** Work to complete **
Scan the entries that follow and copy out every line containing "Response".

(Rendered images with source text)
────────

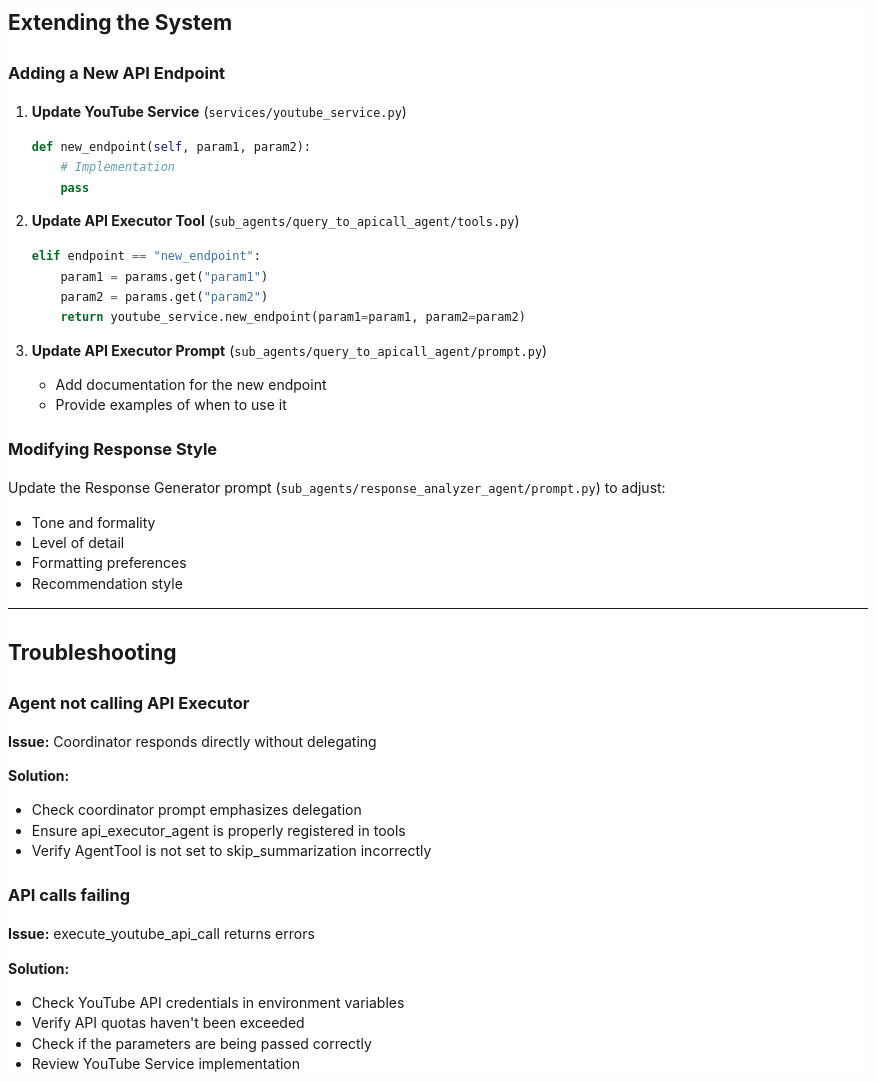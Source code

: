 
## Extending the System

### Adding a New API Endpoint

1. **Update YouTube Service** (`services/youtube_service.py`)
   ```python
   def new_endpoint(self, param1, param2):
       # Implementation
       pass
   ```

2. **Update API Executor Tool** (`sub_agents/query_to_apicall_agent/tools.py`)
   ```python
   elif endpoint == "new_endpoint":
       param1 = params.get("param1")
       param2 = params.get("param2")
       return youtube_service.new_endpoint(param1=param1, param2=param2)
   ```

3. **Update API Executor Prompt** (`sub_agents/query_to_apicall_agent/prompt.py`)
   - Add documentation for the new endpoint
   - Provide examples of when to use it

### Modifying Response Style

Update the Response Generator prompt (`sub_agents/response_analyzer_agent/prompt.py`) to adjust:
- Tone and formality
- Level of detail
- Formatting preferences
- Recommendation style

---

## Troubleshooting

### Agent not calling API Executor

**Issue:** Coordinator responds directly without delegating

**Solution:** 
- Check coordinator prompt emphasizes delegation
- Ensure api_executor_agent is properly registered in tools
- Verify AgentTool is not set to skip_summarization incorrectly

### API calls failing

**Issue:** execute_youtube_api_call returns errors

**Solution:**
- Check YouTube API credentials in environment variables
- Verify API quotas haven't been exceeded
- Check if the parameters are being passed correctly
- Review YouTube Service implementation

────────

** Task answer **
### Modifying Response Style
Update the Response Generator prompt (`sub_agents/response_analyzer_agent/prompt.py`) to adjust:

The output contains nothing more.